For the material below, reproduce exactly each line from the one that has "tailwindcss to v3.1.0" through the one that has "Jared must be", and no others; pictures stay out.

### SUPPLIED DATA
⟨

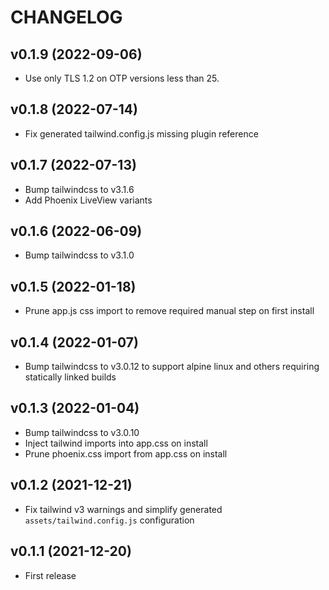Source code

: # CHANGELOG

## v0.1.9 (2022-09-06)
  * Use only TLS 1.2 on OTP versions less than 25.

## v0.1.8 (2022-07-14)
  * Fix generated tailwind.config.js missing plugin reference

## v0.1.7 (2022-07-13)
  * Bump tailwindcss to v3.1.6
  * Add Phoenix LiveView variants

## v0.1.6 (2022-06-09)
  * Bump tailwindcss to v3.1.0

## v0.1.5 (2022-01-18)
  * Prune app.js css import to remove required manual step on first install

## v0.1.4 (2022-01-07)
  * Bump tailwindcss to v3.0.12 to support alpine linux and others requiring statically linked builds

## v0.1.3 (2022-01-04)
  * Bump tailwindcss to v3.0.10
  * Inject tailwind imports into app.css on install
  * Prune phoenix.css import from app.css on install

## v0.1.2 (2021-12-21)
  * Fix tailwind v3 warnings and simplify generated `assets/tailwind.config.js` configuration

## v0.1.1 (2021-12-20)
  * First release
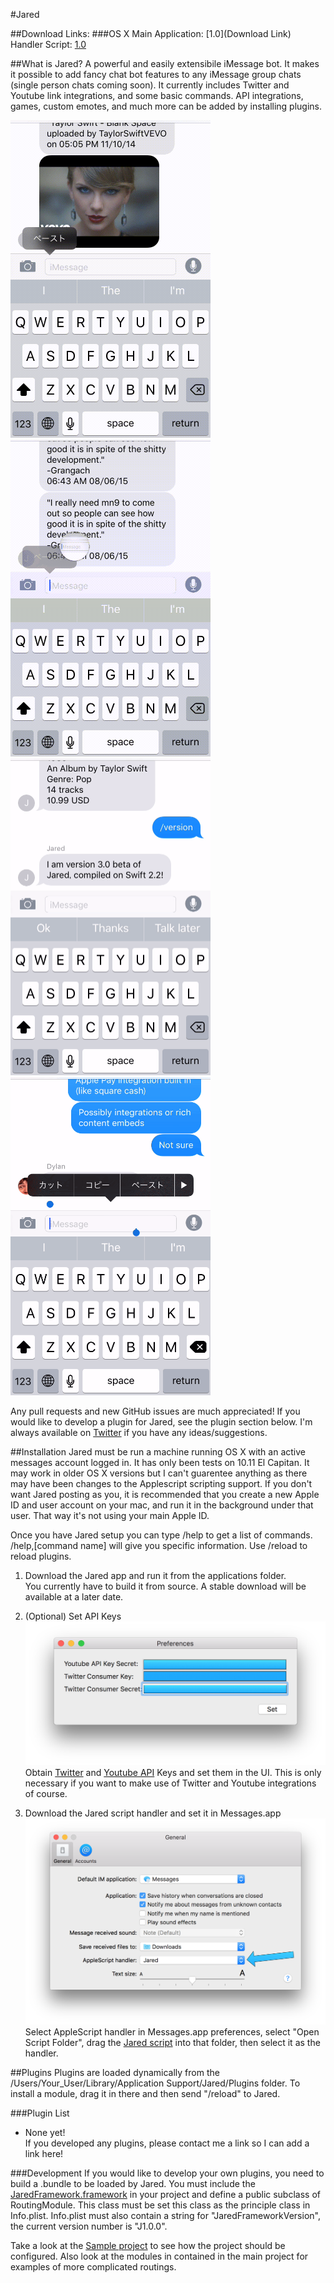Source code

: #Jared  

##Download Links:
###OS X
Main Application: [1.0](Download Link)
Handler Script: [1.0](/Users/Jared/Desktop/new/Jared/Builds/Handler/1.0/Jared.scpt)

##What is Jared?
A powerful and easily extensibile iMessage bot. It makes it possible to add fancy chat bot features to any iMessage group chats (single person chats coming soon). It currently includes Twitter and Youtube link integrations, and some basic commands. API integrations, games, custom emotes, and much more can be added by installing plugins. 

<img src="/Screenshots/iTunes.gif" alt="iTunes demo" width="320"> <img src="/Screenshots/Youtube.gif" alt="Youtube demo" width="320"> <img src="/Screenshots/Tip.gif" alt="Tip demo" width="320"> <img src="/Screenshots/Jared.gif" alt="Jared demo" width="320">

Any pull requests and new GitHub issues are much appreciated! If you would like to develop a plugin for Jared, see the plugin section below. I'm always available on [Twitter](https://twitter.com/tngzeke) if you have any ideas/suggestions.

##Installation
Jared must be run a machine running OS X with an active messages account logged in. It has only been tests on 10.11 El Capitan. It may work in older OS X versions but I can't guarentee anything as there may have been changes to the Applescript scripting support. If you don't want Jared posting as you, it is recommended that you create a new Apple ID and user account on your mac, and run it in the background under that user. That way it's not using your main Apple ID.

Once you have Jared setup you can type /help to get a list of commands. /help,[command name] will give you specific information. Use /reload to reload plugins.

1. Download the Jared app and run it from the applications folder.  
You currently have to build it from source. A stable download will be available at a later date.  

2. (Optional) Set API Keys
![API Entry](/Screenshots/Preferences.png)
Obtain [Twitter](https://apps.twitter.com) and [Youtube API](https://developers.google.com/youtube/registering_an_application) Keys and set them in the UI. This is only necessary if you want to make use of Twitter and Youtube integrations of course.

3. Download the Jared script handler and set it in Messages.app
![Messages Preferences](/Screenshots/MessagesPreferences.png)
Select AppleScript handler in Messages.app preferences, select "Open Script Folder", drag the [Jared script](/Jared.scpt) into that folder, then select it as the handler.


##Plugins
Plugins are loaded dynamically from the /Users/Your_User/Library/Application Support/Jared/Plugins folder. To install a module, drag it in there and then send "/reload" to Jared. 

###Plugin List
* None yet!  
If you developed any plugins, please contact me a link so I can add a link here! 

###Development
If you would like to develop your own plugins, you need to build a .bundle to be loaded by Jared. You must include the [JaredFramework.framework](/JaredFramework/JaredFramework.framework) in your project and define a public subclass of RoutingModule. This class must be set this class as the principle class in Info.plist. Info.plist must also contain a string for "JaredFrameworkVersion", the current version number is "J1.0.0".

Take a look at the [Sample project](/SampleModule) to see how the project should be configured. Also look at the modules in contained in the main project for examples of more complicated routings.  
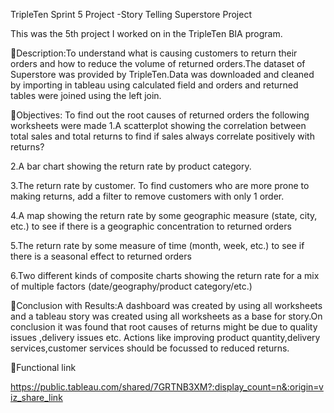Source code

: TripleTen Sprint 5 Project -Story Telling Superstore Project

This was the 5th project I worked on in the TripleTen BIA program.

🔗Description:To understand what is causing customers to return their orders and how to reduce the volume of returned orders.The dataset of Superstore was provided by TripleTen.Data was downloaded and cleaned by importing in tableau using calculated field  and orders and returned  tables were joined using the left join.

🔗Objectives: To find out the root causes of returned orders the following worksheets were made
1.A scatterplot showing the correlation between total sales and total returns to find if sales always correlate positively with returns?

2.A bar chart showing the return rate by product category.

3.The return rate by customer. To find customers who are more prone to making returns, add a filter to remove customers with only 1 order.

4.A map showing the return rate by some geographic measure (state, city, etc.) to see if there is a geographic concentration to returned orders

5.The return rate by some measure of time (month, week, etc.) to see if there is a seasonal effect to returned orders

6.Two different kinds of composite charts showing the return rate for a mix of multiple factors (date/geography/product category/etc.)

🔗Conclusion with Results:A dashboard was created by using all worksheets and a tableau story was  created using all worksheets as a base for story.On conclusion it was found that root causes of returns might be due to quality issues ,delivery issues etc. Actions like improving product quantity,delivery services,customer services should be focussed to reduced returns.


🔗Functional link

 https://public.tableau.com/shared/7GRTNB3XM?:display_count=n&:origin=viz_share_link


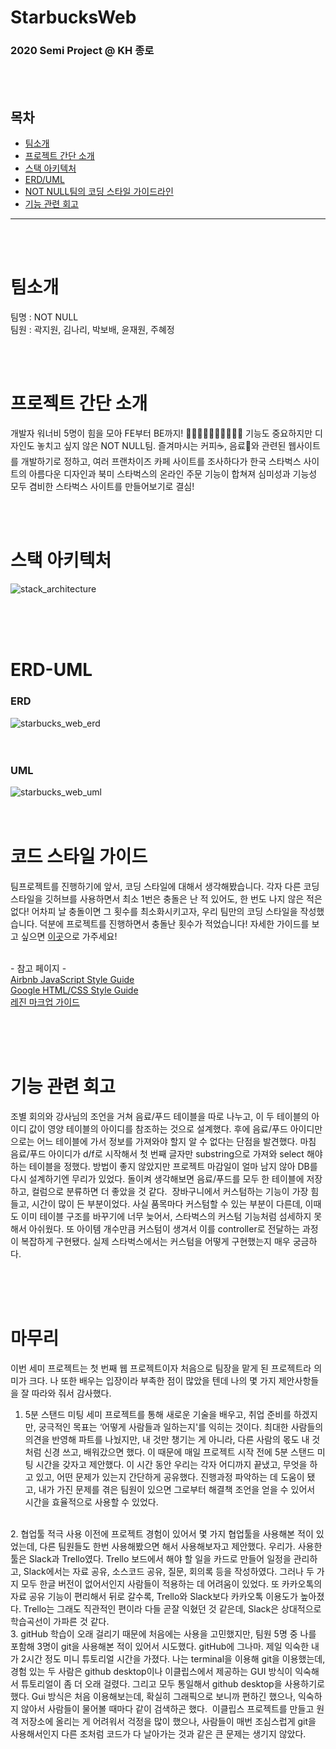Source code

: # StarbucksWeb
### 2020 Semi Project @ KH 종로

<br><br>

## 목차
- [팀소개](#팀소개)
- [프로젝트 간단 소개](#프로젝트-간단-소개)
- [스택 아키텍처](#스택-아키텍처)
- [ERD/UML](#ERD-UML)
- [NOT NULL팀의 코딩 스타일 가이드라인](#코드-스타일-가이드)
- [기능 관련 회고](#기능-관련-회고)
___


<br><br>

# 팀소개
팀명 : NOT NULL <br>
팀원 : 곽지원, 김나리, 박보배, 윤재원, 주혜정

<br><br>

# 프로젝트 간단 소개 

개발자 워너비 5명이 힘을 모아 FE부터 BE까지! 🏃‍♀️🏃‍♀️🏃‍♀️🏃‍♀️🏃‍♀️ 기능도 중요하지만 디자인도 놓치고 싶지 않은 NOT NULL팀. 즐겨마시는 커피☕️, 음료🍹와 관련된 웹사이트를 개발하기로 정하고, 여러 프랜차이즈 카페 사이트를 조사하다가 한국 스타벅스 사이트의 아름다운 디자인과 북미 스타벅스의 온라인 주문 기능이 합쳐져 심미성과 기능성 모두 겸비한 스타벅스 사이트를 만들어보기로 결심!

<br><br>

# 스택 아키텍처

<img alt="stack_architecture" src="https://user-images.githubusercontent.com/33106403/86994439-55d44b00-c1e1-11ea-9889-ccdffdb5c2b0.jpeg">



<br><br><br>


# ERD-UML

### ERD
<img alt="starbucks_web_erd" src="https://user-images.githubusercontent.com/33106403/86535291-440d5200-bf1a-11ea-88ce-00ac4f162b0b.png"> 
<br><br><br>

### UML
<img alt="starbucks_web_uml" src="https://user-images.githubusercontent.com/33106403/86535294-4a9bc980-bf1a-11ea-814c-c243bbec7e0f.jpeg">
<br><br><br>


# 코드 스타일 가이드 
팀프로젝트를 진행하기에 앞서, 코딩 스타일에 대해서 생각해봤습니다. 각자 다른 코딩 스타일을 깃허브를 사용하면서 최소 1번은 충돌은 난 적 있어도, 한 번도 나지 않은 적은 없다! 어차피 날 충돌이면 그 횟수를 최소화시키고자, 우리 팀만의 코딩 스타일을 작성했습니다. 덕분에 프로젝트를 진행하면서 충돌난 횟수가 적었습니다! 자세한 가이드를 보고 싶으면 [이곳](/coding_convention.md)으로 가주세요!

<br>- 참고 페이지 -<br>
[Airbnb JavaScript Style Guide](https://github.com/airbnb/javascript) <br>
[Google HTML/CSS Style Guide](https://google.github.io/styleguide/htmlcssguide.html) <br>
[레진 마크업 가이드](https://github.com/lezhin/markup-guide) <br>


<br><br><br>

# 기능 관련 회고 

조별 회의와 강사님의 조언을 거쳐 음료/푸드 테이블을 따로 나누고, 이 두 테이블의 아이디 값이 영양 테이블의 아이디를 참조하는 것으로 설계했다. 후에 음료/푸드 아이디만으로는 어느 테이블에 가서 정보를 가져와야 할지 알 수 없다는 단점을 발견했다. 마침 음료/푸드 아이디가 d/f로 시작해서 첫 번째 글자만 substring으로 가져와 select 해야 하는 테이블을 정했다. 방법이 좋지 않았지만 프로젝트 마감일이 얼마 남지 않아 DB를 다시 설계하기엔 무리가 있었다. 돌이켜 생각해보면 음료/푸드를 모두 한 테이블에 저장하고, 컬럼으로 분류하면 더 좋았을 것 같다.   장바구니에서 커스텀하는 기능이 가장 힘들고, 시간이 많이 든 부분이었다. 사실 품목마다 커스텀할 수 있는 부분이 다른데, 이때도 이미 테이블 구조를 바꾸기에 너무 늦어서, 스타벅스의 커스텀 기능처럼 섬세하지 못해서 아쉬웠다. 또 아이템 개수만큼 커스텀이 생겨서 이를 controller로 전달하는 과정이 복잡하게 구현됐다. 실제 스타벅스에서는 커스텀을 어떻게 구현했는지 매우 궁금하다.

<br><br><br>
# 마무리

  이번 세미 프로젝트는 첫 번째 웹 프로젝트이자 처음으로 팀장을 맡게 된 프로젝트라 의미가 크다. 나 또한 배우는 입장이라 부족한 점이 많았을 텐데 나의 몇 가지 제안사항들을 잘 따라와 줘서 감사했다.
<br>
1. 5분 스탠드 미팅
세미 프로젝트를 통해 새로운 기술을 배우고, 취업 준비를 하겠지만, 궁극적인 목표는 ‘어떻게 사람들과 일하는지'를 익히는 것이다. 최대한 사람들의 의견을 반영해 파트를 나눴지만, 내 것만 챙기는 게 아니라, 다른 사람의 몫도 내 것처럼 신경 쓰고, 배워갔으면 했다. 이 때문에 매일 프로젝트 시작 전에 5분 스탠드 미팅 시간을 갖자고 제안했다. 이 시간 동안 우리는 각자 어디까지 끝냈고, 무엇을 하고 있고, 어떤 문제가 있는지 간단하게 공유했다. 진행과정 파악하는 데 도움이 됐고, 내가 가진 문제를 겪은 팀원이 있으면 그로부터 해결책 조언을 얻을 수 있어서 시간을 효율적으로 사용할 수 있었다.
<br>
2. 협업툴 적극 사용
이전에 프로젝트 경험이 있어서 몇 가지 협업툴을 사용해본 적이 있었는데, 다른 팀원들도 한번 사용해봤으면 해서 사용해보자고 제안했다. 우리가. 사용한 툴은 Slack과 Trello였다. Trello 보드에서 해야 할 일을 카드로 만들어 일정을 관리하고, Slack에서는 자료 공유, 소스코드 공유, 질문, 회의록 등을 작성하였다. 그러나 두 가지 모두 한글 버전이 없어서인지 사람들이 적용하는 데 어려움이 있었다. 또 카카오톡의 자료 공유 기능이 편리해서 뒤로 갈수록, Trello와 Slack보다 카카오톡 이용도가 높아졌다. Trello는 그래도 직관적인 편이라 다들 곧잘 익혔던 것 같은데, Slack은 상대적으로 학습곡선이 가파른 것 같다. 
<br>
3. gitHub
학습이 오래 걸리기 때문에 처음에는 사용을 고민했지만, 팀원 5명 중 나를 포함해 3명이 git을 사용해본 적이 있어서 시도했다. gitHub에 그나마. 제일 익숙한 내가 2시간 정도 미니 튜토리얼 시간을 가졌다. 나는 terminal을 이용해 git을 이용했는데, 경험 있는 두 사람은 github desktop이나 이클립스에서 제공하는 GUI 방식이 익숙해서 튜토리얼이 좀 더 오래 걸렸다. 그리고 모두 통일해서 github desktop을 사용하기로 했다. Gui 방식은 처음 이용해보는데, 확실히 그래픽으로 보니까 편하긴 했으나, 익숙하지 않아서 사람들이 물어볼 때마다 같이 검색하곤 했다.   이클립스 프로젝트를 만들고 원격 저장소에 올리는 게 어려워서 걱정을 많이 했으나, 사람들이 매번 조심스럽게 git을 사용해서인지 다른 조처럼 코드가 다 날아가는 것과 같은 큰 문제는 생기지 않았다.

⟩

### TASK RESPONSE
  * Bump tailwindcss to v3.1.0

## v0.1.5 (2022-01-18)
  * Prune app.js css import to remove required manual step on first install

## v0.1.4 (2022-01-07)
  * Bump tailwindcss to v3.0.12 to support alpine linux and others requiring statically linked builds

## v0.1.3 (2022-01-04)
  * Bump tailwindcss to v3.0.10
  * Inject tailwind imports into app.css on install
  * Prune phoenix.css import from app.css on install

## v0.1.2 (2021-12-21)
  * Fix tailwind v3 warnings and simplify generated `assets/tailwind.config.js` configuration

## v0.1.1 (2021-12-20)
  * First release
Source code

: #Jared  

##Download Links:
###OS X
Main Application: [1.0](Download Link)
Handler Script: [1.0](/Users/Jared/Desktop/new/Jared/Builds/Handler/1.0/Jared.scpt)

##What is Jared?
A powerful and easily extensibile iMessage bot. It makes it possible to add fancy chat bot features to any iMessage group chats (single person chats coming soon). It currently includes Twitter and Youtube link integrations, and some basic commands. API integrations, games, custom emotes, and much more can be added by installing plugins. 

<img src="/Screenshots/iTunes.gif" alt="iTunes demo" width="320"> <img src="/Screenshots/Youtube.gif" alt="Youtube demo" width="320"> <img src="/Screenshots/Tip.gif" alt="Tip demo" width="320"> <img src="/Screenshots/Jared.gif" alt="Jared demo" width="320">

Any pull requests and new GitHub issues are much appreciated! If you would like to develop a plugin for Jared, see the plugin section below. I'm always available on [Twitter](https://twitter.com/tngzeke) if you have any ideas/suggestions.

##Installation
Jared must be run a machine running OS X with an active messages account logged in. It has only been tests on 10.11 El Capitan. It may work in older OS X versions but I can't guarentee anything as there may have been changes to the Applescript scripting support. If you don't want Jared posting as you, it is recommended that you create a new Apple ID and user account on your mac, and run it in the background under that user. That way it's not using your main Apple ID.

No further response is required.